Размер шрифта
-
+

Живица: Жизнь без праздников; Колодец - стр. 25

– А я что, а я и ничего дурного, – попыталась спохватиться Шура. Но Валентине Викторовне уже и сказанного было достаточно.

С того дня и начался затяжной сыск.

* * *

Цену себе Валентина Викторовна знала. И управлять собой умела – зря не опростоволосится. Но было в ней два перебора: недоверчивость и мнительность. То ли это от природы дано, то ли отсутствие должного воспитания сказывалось – бог весть. Ведь сегодня в большинстве семей родители и не предполагают, что детей надобно воспитывать, существо неразумное делать не только разумным, но и нравственным. Как плодовое деревце непривитое вырастает дичком, точно так же и новые поколения наши преимущественно – дички. И крепки, как правило, и долголетние – а дички: ни тебе личной нравственности, ни тебе общественного катехизиса – потому что духовно помрачились. Стадное воспитание. А стадо понимает только силос да кнут, все остальное для стада – блеф. И мечется человек, и страдает, а вот почему – не поймет, потому как ответ был бы направлен против себя – дичок.

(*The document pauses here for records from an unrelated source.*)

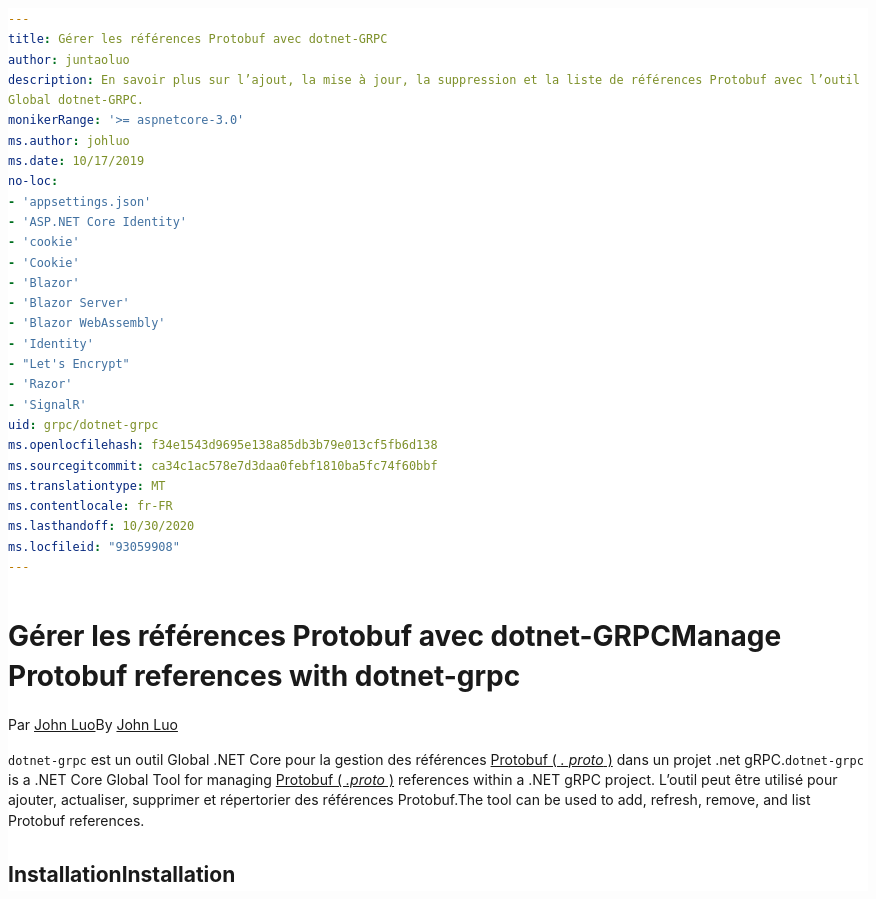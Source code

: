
 ```yaml
---
title: Gérer les références Protobuf avec dotnet-GRPC
author: juntaoluo
description: En savoir plus sur l’ajout, la mise à jour, la suppression et la liste de références Protobuf avec l’outil Global dotnet-GRPC.
monikerRange: '>= aspnetcore-3.0'
ms.author: johluo
ms.date: 10/17/2019
no-loc:
- 'appsettings.json'
- 'ASP.NET Core Identity'
- 'cookie'
- 'Cookie'
- 'Blazor'
- 'Blazor Server'
- 'Blazor WebAssembly'
- 'Identity'
- "Let's Encrypt"
- 'Razor'
- 'SignalR'
uid: grpc/dotnet-grpc
ms.openlocfilehash: f34e1543d9695e138a85db3b79e013cf5fb6d138
ms.sourcegitcommit: ca34c1ac578e7d3daa0febf1810ba5fc74f60bbf
ms.translationtype: MT
ms.contentlocale: fr-FR
ms.lasthandoff: 10/30/2020
ms.locfileid: "93059908"
---
```

# <a name="manage-protobuf-references-with-dotnet-grpc"></a><span data-ttu-id="b6c4e-103">Gérer les références Protobuf avec dotnet-GRPC</span><span class="sxs-lookup"><span data-stu-id="b6c4e-103">Manage Protobuf references with dotnet-grpc</span></span>

<span data-ttu-id="b6c4e-104">Par [John Luo](https://github.com/juntaoluo)</span><span class="sxs-lookup"><span data-stu-id="b6c4e-104">By [John Luo](https://github.com/juntaoluo)</span></span>

<span data-ttu-id="b6c4e-105">`dotnet-grpc` est un outil Global .NET Core pour la gestion des références [Protobuf ( *. proto* )](xref:grpc/basics#proto-file) dans un projet .net gRPC.</span><span class="sxs-lookup"><span data-stu-id="b6c4e-105">`dotnet-grpc` is a .NET Core Global Tool for managing [Protobuf ( *.proto* )](xref:grpc/basics#proto-file) references within a .NET gRPC project.</span></span> <span data-ttu-id="b6c4e-106">L’outil peut être utilisé pour ajouter, actualiser, supprimer et répertorier des références Protobuf.</span><span class="sxs-lookup"><span data-stu-id="b6c4e-106">The tool can be used to add, refresh, remove, and list Protobuf references.</span></span>

## <a name="installation"></a><span data-ttu-id="b6c4e-107">Installation</span><span class="sxs-lookup"><span data-stu-id="b6c4e-107">Installation</span></span>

Кроме Ракова-мужа знавала Валентина Викторовна и других мужчин. Но в большом городе такое тонет, как в морской пучине ветхая плоскодонка, в городе из «знавала» молва редко вызревает. Видя, как все это просто и доступно, Валентина Викторовна и раньше, в городе, ни часу не верила мужчине Ракову. Её будто не покидала мысль: куда-то бегает, кто-то у него есть – и это казалось для неё настолько естественным, что она, подозревая, лишь твердила: пусть, только бы не знать… Но стоило ей, бывало, перехватить на ком-то взгляд мужа – будь то подруга или жена приятеля, – как в голову ударяла ревность, и удержу её фантазии уже не было: а как, а что, а где?..

А тут прямо и сказали: ухаживал за агрономшей Струниной. Нахлынуло, как половодье. И если бы Валентина Викторовна не умела таиться, то незамедлительно грянули бы громы и молнии. Но ей надо было знать все, и она исподволь, осторожно повела свое тайное следствие.

Прошёл месяц, второй, и она уже не сомневалась, что агрономша – до сих пор в любовницах у мужа и не случайно эта «мартышка», так она ее уже вскоре окрестила, засела там в своей развалюхе, от глаз подальше. И только тогда, люто возненавидев любовницу, Валентина Викторовна взялась за мужа. В ход была пущена вся женская изощренность и изворотливость. И в какой-то момент Раков понял – его обкручивают, заманивают, ловят, опутывая сплетнями, как тенетами; сначала он смущался, затем бледнел, затем гневом налились его глаза, и он сказал, наверно, даже слишком резко:

– Ты её оставь… Ничего не было и нет. И отмежуйся.

Но вот эта решительность – «оставь», «отмежуйся» – как соль на открытую рану.

С того дня начались открытые попреки – всё, что в конце концов оборачивается скандалами и делает семейную жизнь невозможной.

Все шло к тому: или вторично разводиться, или уезжать из Курбатихи. И это в то время, когда Раков, уже как председатель колхоза, влез в хомут – принял хозяйство и определил свою деятельность.

2

Просёлки и пешие тропы ещё не рушились, но уже охребетелись, обледенели – снег по сторонам подточило и уплотнило ранними дождями. Ни зима, ни весна – безвременье. Даже Ванюшка, тогда ещё совсем малышок, чаще отсиживался дома. А Нянька всю последнюю неделю еле ноги волочила; и такая-то тяжесть во всем теле – силушки никакой. Ни температуры, ни кашля, ни других признаков хвори, а вся, ну, на исходе. Она и травку заваривала, и таблетки глотала – никакой помощи, а идти к Раковой было бы так стеснительно, впору хоть умереть. И откладывала день за днём, надеялась, что само собою и обойдётся.